The case was inevitably seized on by sections of the media and political establishment that had been demanding the borders be reopened and the MIQ system dismantled, regardless of the dangers. Far-right ACT Party leader David Seymour declared that MIQ “doesn't work, ties up valuable resources, and is unimaginably cruel.” The National Party, which had been running an “end MIQ” petition prior to Christmas, differed only on the timing declaring, in the light of Omicron, that the government should announce “a clear plan to end the misery of MIQ.”

Media commentators fell into line. Radio NZ’s Jane Patterson described MIQ as a “festering political boil.” Stuff political editor Luke Malpass declared border controls had imposed a “severe limitation on personal liberties,” while simultaneously “crimping the economy.” The “elimination tune,” he cynically declared, has “had its swan song and the band won’t be getting back together.”

In fact, with tens of thousands of students being herded back into schools, workers into unsafe workplaces and the borders being reopened, a calamity is looming.
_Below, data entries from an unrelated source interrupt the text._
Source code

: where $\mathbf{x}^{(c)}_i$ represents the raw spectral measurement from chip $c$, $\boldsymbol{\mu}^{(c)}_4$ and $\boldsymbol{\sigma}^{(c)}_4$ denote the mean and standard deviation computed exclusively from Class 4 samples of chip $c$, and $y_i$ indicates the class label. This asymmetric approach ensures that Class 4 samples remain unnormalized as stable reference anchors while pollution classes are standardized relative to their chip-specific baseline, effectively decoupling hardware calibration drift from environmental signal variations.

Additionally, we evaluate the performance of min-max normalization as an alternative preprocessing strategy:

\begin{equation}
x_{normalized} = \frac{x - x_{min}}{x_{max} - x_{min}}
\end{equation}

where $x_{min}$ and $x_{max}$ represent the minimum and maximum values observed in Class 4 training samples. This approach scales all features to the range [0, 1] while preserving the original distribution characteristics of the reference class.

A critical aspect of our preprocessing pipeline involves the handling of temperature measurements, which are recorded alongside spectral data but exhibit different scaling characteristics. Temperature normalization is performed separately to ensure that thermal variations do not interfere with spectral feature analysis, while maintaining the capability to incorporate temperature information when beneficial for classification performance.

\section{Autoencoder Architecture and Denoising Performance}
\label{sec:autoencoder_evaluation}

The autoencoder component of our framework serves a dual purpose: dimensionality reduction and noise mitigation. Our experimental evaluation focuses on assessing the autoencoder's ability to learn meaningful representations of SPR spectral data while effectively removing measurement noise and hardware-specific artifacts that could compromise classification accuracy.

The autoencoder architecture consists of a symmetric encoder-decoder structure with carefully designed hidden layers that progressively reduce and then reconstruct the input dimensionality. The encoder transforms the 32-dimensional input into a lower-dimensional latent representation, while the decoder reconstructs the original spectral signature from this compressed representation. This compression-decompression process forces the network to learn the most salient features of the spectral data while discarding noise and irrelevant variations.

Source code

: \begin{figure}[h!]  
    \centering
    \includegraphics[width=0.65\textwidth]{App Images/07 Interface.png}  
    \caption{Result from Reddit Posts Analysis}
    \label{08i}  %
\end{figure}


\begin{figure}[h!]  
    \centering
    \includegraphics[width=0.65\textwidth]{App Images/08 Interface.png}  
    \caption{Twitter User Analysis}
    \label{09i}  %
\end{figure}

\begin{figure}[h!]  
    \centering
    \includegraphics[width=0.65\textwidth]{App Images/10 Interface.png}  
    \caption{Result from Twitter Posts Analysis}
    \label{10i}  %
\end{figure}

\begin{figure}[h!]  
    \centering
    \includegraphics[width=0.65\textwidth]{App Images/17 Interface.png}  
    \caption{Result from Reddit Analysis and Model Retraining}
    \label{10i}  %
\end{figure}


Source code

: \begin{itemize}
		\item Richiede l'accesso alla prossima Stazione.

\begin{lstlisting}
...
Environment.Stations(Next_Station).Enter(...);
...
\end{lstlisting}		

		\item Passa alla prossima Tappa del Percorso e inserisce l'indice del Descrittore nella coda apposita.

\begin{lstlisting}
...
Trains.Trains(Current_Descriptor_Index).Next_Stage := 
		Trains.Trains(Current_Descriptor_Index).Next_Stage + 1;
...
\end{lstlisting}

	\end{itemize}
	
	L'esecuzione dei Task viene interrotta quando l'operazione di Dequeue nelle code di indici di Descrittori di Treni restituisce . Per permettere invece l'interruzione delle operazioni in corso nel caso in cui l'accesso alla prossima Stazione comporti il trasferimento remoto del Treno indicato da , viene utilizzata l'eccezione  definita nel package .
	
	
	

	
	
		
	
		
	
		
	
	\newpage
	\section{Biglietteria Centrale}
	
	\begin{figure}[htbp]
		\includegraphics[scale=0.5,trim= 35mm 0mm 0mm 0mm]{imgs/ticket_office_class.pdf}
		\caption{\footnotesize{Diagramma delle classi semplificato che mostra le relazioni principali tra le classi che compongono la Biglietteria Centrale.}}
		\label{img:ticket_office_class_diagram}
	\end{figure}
The Institute for Health Metrics and Evaluation has projected cases peaking at 80,000 a day, with more than 400 dead by the middle of the year.

There is, meanwhile, growing anxiety and opposition among working people to the pro-business response to the pandemic. As the Socialist Equality Group (NZ) noted in its recent Open Letter, “ Join the fight to stop the pandemic and save lives in 2022! ” these emerging sentiments must be transformed into a political movement of the working class to eliminate COVID-19, directed against the government and the entire capitalist political establishment.